Data shown:

:::

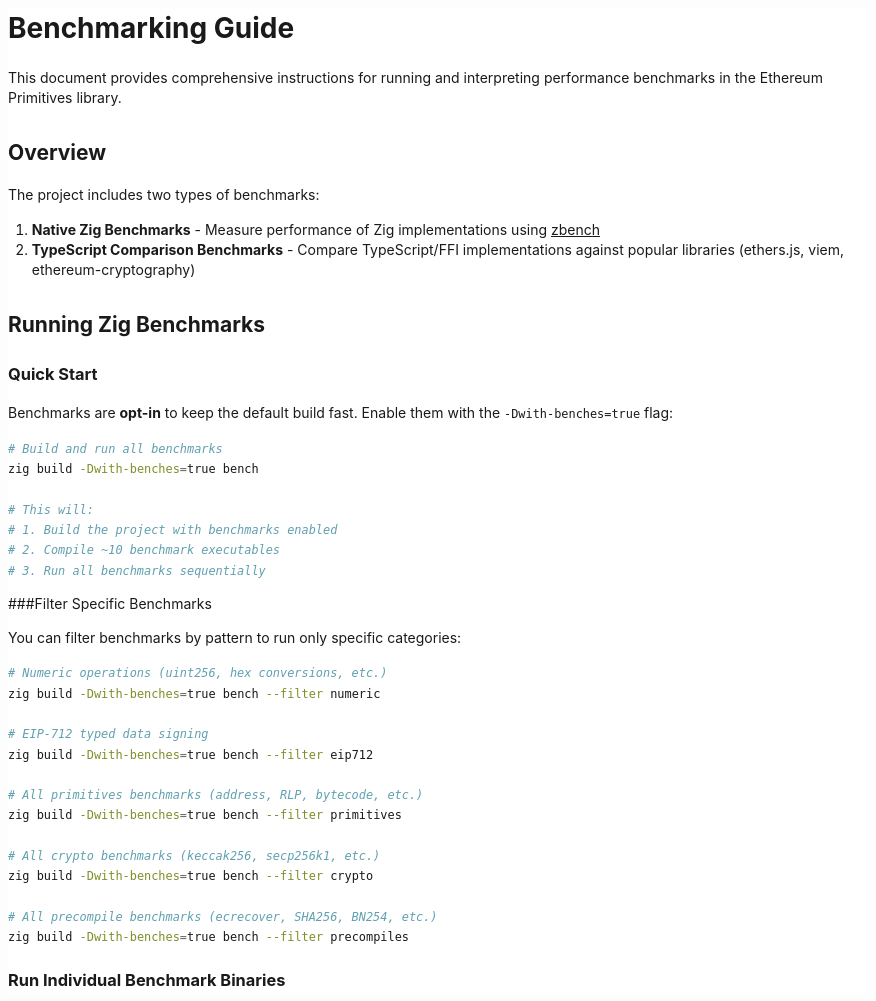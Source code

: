 # Benchmarking Guide

This document provides comprehensive instructions for running and interpreting performance benchmarks in the Ethereum Primitives library.

## Overview

The project includes two types of benchmarks:

1. **Native Zig Benchmarks** - Measure performance of Zig implementations using [zbench](https://github.com/hendriknielaender/zbench)
2. **TypeScript Comparison Benchmarks** - Compare TypeScript/FFI implementations against popular libraries (ethers.js, viem, ethereum-cryptography)

## Running Zig Benchmarks

### Quick Start

Benchmarks are **opt-in** to keep the default build fast. Enable them with the `-Dwith-benches=true` flag:

```bash
# Build and run all benchmarks
zig build -Dwith-benches=true bench

# This will:
# 1. Build the project with benchmarks enabled
# 2. Compile ~10 benchmark executables
# 3. Run all benchmarks sequentially
```

###Filter Specific Benchmarks

You can filter benchmarks by pattern to run only specific categories:

```bash
# Numeric operations (uint256, hex conversions, etc.)
zig build -Dwith-benches=true bench --filter numeric

# EIP-712 typed data signing
zig build -Dwith-benches=true bench --filter eip712

# All primitives benchmarks (address, RLP, bytecode, etc.)
zig build -Dwith-benches=true bench --filter primitives

# All crypto benchmarks (keccak256, secp256k1, etc.)
zig build -Dwith-benches=true bench --filter crypto

# All precompile benchmarks (ecrecover, SHA256, BN254, etc.)
zig build -Dwith-benches=true bench --filter precompiles
```

### Run Individual Benchmark Binaries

:::

Aim of the exercise:
Exactly the lines from the one containing "### Quick Start" through the final line of the records above are needed, copied word for word.

Answer for this exercise:
### Quick Start

Benchmarks are **opt-in** to keep the default build fast. Enable them with the `-Dwith-benches=true` flag:

```bash
# Build and run all benchmarks
zig build -Dwith-benches=true bench

# This will:
# 1. Build the project with benchmarks enabled
# 2. Compile ~10 benchmark executables
# 3. Run all benchmarks sequentially
```

###Filter Specific Benchmarks

You can filter benchmarks by pattern to run only specific categories:

```bash
# Numeric operations (uint256, hex conversions, etc.)
zig build -Dwith-benches=true bench --filter numeric

# EIP-712 typed data signing
zig build -Dwith-benches=true bench --filter eip712

# All primitives benchmarks (address, RLP, bytecode, etc.)
zig build -Dwith-benches=true bench --filter primitives

# All crypto benchmarks (keccak256, secp256k1, etc.)
zig build -Dwith-benches=true bench --filter crypto

# All precompile benchmarks (ecrecover, SHA256, BN254, etc.)
zig build -Dwith-benches=true bench --filter precompiles
```

### Run Individual Benchmark Binaries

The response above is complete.